### Problem to solve
The entries below hold a line with "TO fields of" and a line with "When a node receives a". Return those lines and all that lie between them, exactly and only.

### Information provided

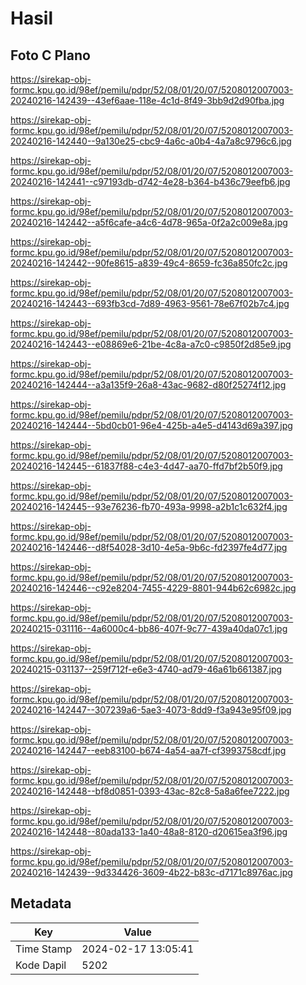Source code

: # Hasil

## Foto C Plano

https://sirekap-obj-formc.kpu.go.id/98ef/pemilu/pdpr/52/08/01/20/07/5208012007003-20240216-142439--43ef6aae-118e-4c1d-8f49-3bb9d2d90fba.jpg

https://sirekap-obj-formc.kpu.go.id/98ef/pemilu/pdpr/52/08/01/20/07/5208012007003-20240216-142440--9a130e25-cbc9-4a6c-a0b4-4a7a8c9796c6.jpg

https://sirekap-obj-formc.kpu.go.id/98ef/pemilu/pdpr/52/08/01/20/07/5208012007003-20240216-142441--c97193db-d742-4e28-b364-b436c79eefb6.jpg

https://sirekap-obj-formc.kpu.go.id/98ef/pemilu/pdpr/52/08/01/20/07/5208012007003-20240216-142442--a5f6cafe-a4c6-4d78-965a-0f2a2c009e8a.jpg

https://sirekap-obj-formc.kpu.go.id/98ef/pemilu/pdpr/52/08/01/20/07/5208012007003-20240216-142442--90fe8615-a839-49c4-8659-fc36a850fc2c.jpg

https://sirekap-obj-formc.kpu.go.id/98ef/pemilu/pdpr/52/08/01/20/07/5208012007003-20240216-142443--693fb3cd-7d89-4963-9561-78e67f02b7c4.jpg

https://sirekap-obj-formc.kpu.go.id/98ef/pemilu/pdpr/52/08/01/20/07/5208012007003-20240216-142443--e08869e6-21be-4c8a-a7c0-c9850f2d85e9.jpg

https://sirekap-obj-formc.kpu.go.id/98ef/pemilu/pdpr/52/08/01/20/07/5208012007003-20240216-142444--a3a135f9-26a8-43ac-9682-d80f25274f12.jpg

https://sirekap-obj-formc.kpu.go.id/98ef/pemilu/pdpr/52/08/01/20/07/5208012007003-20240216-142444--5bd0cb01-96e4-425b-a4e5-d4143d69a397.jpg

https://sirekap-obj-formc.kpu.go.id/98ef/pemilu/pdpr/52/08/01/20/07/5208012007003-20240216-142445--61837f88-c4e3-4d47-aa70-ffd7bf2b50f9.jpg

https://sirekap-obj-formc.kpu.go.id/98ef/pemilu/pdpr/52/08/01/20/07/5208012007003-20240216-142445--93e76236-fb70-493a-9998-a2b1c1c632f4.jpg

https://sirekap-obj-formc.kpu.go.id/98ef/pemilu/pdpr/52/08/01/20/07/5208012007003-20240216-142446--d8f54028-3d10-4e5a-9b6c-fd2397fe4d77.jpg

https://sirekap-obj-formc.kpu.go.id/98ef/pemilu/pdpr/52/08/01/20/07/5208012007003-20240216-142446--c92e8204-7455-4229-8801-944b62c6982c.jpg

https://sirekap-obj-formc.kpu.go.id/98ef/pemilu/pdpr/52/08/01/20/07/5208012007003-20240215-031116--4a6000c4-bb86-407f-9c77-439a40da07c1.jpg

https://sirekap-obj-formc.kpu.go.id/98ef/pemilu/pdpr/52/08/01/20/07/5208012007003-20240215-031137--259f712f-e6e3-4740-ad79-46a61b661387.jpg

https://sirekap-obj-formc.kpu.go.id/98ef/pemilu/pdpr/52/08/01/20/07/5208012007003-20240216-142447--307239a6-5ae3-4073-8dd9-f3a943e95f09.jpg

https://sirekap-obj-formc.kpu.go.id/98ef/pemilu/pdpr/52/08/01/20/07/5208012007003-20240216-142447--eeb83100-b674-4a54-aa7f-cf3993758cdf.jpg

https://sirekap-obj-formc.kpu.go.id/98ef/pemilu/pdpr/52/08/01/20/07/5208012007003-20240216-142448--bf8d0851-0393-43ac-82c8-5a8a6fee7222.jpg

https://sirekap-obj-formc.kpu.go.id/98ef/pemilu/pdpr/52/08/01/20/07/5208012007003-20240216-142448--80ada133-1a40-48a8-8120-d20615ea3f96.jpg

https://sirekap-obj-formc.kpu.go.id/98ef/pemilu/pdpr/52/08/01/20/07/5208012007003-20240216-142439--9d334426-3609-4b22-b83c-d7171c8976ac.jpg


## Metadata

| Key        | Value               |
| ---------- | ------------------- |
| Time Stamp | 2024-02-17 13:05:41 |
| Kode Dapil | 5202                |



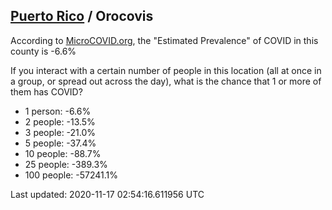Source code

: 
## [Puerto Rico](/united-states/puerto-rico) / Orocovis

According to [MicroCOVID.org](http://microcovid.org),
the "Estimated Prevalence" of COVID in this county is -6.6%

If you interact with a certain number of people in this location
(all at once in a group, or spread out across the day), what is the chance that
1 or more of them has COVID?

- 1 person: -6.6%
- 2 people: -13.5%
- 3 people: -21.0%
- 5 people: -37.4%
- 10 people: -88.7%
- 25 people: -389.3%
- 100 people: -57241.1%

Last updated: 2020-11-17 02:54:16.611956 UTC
* * *
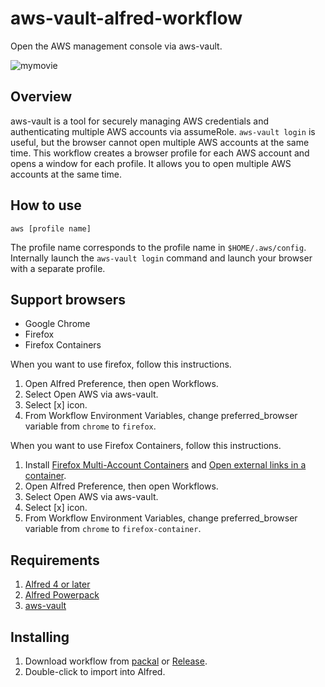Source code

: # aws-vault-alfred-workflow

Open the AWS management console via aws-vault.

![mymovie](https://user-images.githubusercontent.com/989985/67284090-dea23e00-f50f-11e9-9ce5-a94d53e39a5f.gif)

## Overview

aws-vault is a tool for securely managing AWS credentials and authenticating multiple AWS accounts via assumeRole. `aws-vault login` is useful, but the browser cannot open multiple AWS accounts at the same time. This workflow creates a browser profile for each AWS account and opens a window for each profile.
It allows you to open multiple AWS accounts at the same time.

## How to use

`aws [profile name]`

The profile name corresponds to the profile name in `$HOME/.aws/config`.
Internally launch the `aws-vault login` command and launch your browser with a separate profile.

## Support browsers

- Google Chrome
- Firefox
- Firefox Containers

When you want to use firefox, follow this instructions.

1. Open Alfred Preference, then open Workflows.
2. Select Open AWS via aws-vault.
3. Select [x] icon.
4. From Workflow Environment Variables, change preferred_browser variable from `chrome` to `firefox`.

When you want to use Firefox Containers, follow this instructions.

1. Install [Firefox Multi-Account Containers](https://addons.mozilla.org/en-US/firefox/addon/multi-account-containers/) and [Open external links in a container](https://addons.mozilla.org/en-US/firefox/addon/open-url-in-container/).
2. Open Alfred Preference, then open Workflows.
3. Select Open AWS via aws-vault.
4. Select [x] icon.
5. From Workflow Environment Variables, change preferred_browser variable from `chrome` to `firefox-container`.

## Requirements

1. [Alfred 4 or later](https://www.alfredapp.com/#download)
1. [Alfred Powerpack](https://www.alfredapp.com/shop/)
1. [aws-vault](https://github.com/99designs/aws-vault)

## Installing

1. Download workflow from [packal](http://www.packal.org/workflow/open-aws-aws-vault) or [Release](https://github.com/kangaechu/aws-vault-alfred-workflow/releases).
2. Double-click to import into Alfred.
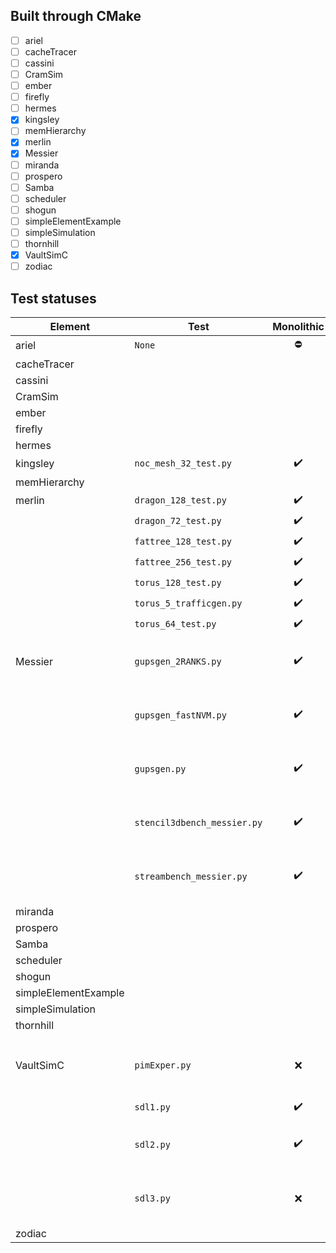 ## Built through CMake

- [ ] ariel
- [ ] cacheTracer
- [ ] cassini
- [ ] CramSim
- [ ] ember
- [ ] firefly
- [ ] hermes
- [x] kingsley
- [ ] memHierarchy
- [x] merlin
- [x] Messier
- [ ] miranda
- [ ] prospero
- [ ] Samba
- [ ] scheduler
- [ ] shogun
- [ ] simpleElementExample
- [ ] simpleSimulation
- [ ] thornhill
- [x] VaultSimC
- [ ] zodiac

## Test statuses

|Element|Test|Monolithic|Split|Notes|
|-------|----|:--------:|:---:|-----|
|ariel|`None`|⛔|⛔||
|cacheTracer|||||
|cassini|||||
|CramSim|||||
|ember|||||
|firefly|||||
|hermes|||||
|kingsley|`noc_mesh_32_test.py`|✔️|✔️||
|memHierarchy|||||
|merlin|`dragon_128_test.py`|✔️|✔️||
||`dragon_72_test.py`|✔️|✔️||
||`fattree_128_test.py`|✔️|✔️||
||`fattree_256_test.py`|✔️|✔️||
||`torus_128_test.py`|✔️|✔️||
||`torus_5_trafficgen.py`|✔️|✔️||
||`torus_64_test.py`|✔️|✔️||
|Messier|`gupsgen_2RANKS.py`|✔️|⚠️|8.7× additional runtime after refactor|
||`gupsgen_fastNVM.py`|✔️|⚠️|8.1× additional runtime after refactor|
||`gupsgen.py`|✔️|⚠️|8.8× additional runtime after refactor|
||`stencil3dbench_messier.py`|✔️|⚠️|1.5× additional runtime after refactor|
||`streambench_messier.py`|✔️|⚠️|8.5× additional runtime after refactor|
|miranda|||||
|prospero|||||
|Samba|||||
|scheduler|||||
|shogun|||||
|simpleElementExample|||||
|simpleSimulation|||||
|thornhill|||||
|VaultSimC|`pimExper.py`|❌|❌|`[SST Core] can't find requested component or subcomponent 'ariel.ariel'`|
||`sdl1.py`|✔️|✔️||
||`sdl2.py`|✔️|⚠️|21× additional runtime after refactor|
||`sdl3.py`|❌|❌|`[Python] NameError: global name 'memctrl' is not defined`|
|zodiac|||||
--
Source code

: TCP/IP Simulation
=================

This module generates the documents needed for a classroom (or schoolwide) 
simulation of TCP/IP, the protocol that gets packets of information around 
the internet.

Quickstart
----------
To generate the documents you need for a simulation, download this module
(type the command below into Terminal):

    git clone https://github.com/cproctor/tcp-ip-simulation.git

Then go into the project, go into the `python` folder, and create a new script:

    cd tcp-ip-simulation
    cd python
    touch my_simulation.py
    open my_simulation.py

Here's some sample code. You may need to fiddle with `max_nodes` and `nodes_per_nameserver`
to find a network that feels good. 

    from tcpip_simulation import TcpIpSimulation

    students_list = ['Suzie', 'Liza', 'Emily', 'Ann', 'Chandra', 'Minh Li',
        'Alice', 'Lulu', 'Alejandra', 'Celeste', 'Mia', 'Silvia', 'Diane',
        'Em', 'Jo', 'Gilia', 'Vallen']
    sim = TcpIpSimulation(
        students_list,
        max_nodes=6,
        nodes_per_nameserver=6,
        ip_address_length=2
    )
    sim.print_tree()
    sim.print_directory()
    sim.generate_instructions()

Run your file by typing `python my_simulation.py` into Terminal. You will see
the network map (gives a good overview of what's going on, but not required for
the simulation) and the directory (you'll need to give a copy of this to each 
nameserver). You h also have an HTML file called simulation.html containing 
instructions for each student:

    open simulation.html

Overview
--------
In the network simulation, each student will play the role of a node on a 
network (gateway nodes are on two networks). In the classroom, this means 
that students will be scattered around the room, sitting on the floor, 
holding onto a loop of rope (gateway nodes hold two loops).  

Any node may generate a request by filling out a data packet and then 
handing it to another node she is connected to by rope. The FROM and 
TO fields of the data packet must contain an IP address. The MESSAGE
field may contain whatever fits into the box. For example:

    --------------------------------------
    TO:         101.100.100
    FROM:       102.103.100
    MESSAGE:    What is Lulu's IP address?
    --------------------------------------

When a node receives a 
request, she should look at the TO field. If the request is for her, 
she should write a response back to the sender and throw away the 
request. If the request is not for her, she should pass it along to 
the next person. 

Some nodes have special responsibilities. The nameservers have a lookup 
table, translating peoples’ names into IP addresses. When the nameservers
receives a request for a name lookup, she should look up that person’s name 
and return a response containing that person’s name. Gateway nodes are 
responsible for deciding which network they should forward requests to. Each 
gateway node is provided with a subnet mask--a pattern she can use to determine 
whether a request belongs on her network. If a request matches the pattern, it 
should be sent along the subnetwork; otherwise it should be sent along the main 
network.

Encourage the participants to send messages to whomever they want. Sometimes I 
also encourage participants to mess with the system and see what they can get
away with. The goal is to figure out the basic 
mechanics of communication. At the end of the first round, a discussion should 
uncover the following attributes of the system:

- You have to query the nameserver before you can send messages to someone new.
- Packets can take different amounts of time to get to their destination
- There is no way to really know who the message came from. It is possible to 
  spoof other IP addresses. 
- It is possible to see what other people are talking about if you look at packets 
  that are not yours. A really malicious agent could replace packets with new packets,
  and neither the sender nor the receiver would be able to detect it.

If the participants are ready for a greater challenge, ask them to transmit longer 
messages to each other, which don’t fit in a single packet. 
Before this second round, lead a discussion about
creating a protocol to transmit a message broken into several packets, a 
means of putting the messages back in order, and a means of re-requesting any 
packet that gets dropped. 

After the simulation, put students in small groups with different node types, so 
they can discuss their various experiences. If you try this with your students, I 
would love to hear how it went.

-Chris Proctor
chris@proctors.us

### Solution for this task
TO fields of the data packet must contain an IP address. The MESSAGE
field may contain whatever fits into the box. For example:

    --------------------------------------
    TO:         101.100.100
    FROM:       102.103.100
    MESSAGE:    What is Lulu's IP address?
    --------------------------------------

When a node receives a 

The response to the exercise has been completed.